▸ WHAT IS REQUIRED
Reproduce only the lines of the material below that start at the line containing "This work also" and stop at the line containing "Future work could". Keep both end lines.

▸ RECORDS
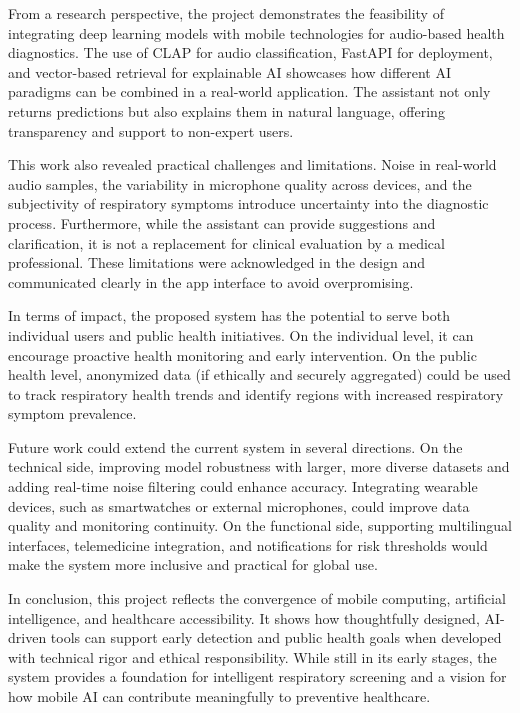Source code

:From a research perspective, the project demonstrates the feasibility of integrating deep learning models with mobile technologies for audio-based health diagnostics. The use of CLAP for audio classification, FastAPI for deployment, and vector-based retrieval for explainable AI showcases how different AI paradigms can be combined in a real-world application. The assistant not only returns predictions but also explains them in natural language, offering transparency and support to non-expert users.

This work also revealed practical challenges and limitations. Noise in real-world audio samples, the variability in microphone quality across devices, and the subjectivity of respiratory symptoms introduce uncertainty into the diagnostic process. Furthermore, while the assistant can provide suggestions and clarification, it is not a replacement for clinical evaluation by a medical professional. These limitations were acknowledged in the design and communicated clearly in the app interface to avoid overpromising.

In terms of impact, the proposed system has the potential to serve both individual users and public health initiatives. On the individual level, it can encourage proactive health monitoring and early intervention. On the public health level, anonymized data (if ethically and securely aggregated) could be used to track respiratory health trends and identify regions with increased respiratory symptom prevalence.

Future work could extend the current system in several directions. On the technical side, improving model robustness with larger, more diverse datasets and adding real-time noise filtering could enhance accuracy. Integrating wearable devices, such as smartwatches or external microphones, could improve data quality and monitoring continuity. On the functional side, supporting multilingual interfaces, telemedicine integration, and notifications for risk thresholds would make the system more inclusive and practical for global use.

In conclusion, this project reflects the convergence of mobile computing, artificial intelligence, and healthcare accessibility. It shows how thoughtfully designed, AI-driven tools can support early detection and public health goals when developed with technical rigor and ethical responsibility. While still in its early stages, the system provides a foundation for intelligent respiratory screening and a vision for how mobile AI can contribute meaningfully to preventive healthcare.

▸ SOLUTION
This work also revealed practical challenges and limitations. Noise in real-world audio samples, the variability in microphone quality across devices, and the subjectivity of respiratory symptoms introduce uncertainty into the diagnostic process. Furthermore, while the assistant can provide suggestions and clarification, it is not a replacement for clinical evaluation by a medical professional. These limitations were acknowledged in the design and communicated clearly in the app interface to avoid overpromising.

In terms of impact, the proposed system has the potential to serve both individual users and public health initiatives. On the individual level, it can encourage proactive health monitoring and early intervention. On the public health level, anonymized data (if ethically and securely aggregated) could be used to track respiratory health trends and identify regions with increased respiratory symptom prevalence.

Future work could extend the current system in several directions. On the technical side, improving model robustness with larger, more diverse datasets and adding real-time noise filtering could enhance accuracy. Integrating wearable devices, such as smartwatches or external microphones, could improve data quality and monitoring continuity. On the functional side, supporting multilingual interfaces, telemedicine integration, and notifications for risk thresholds would make the system more inclusive and practical for global use.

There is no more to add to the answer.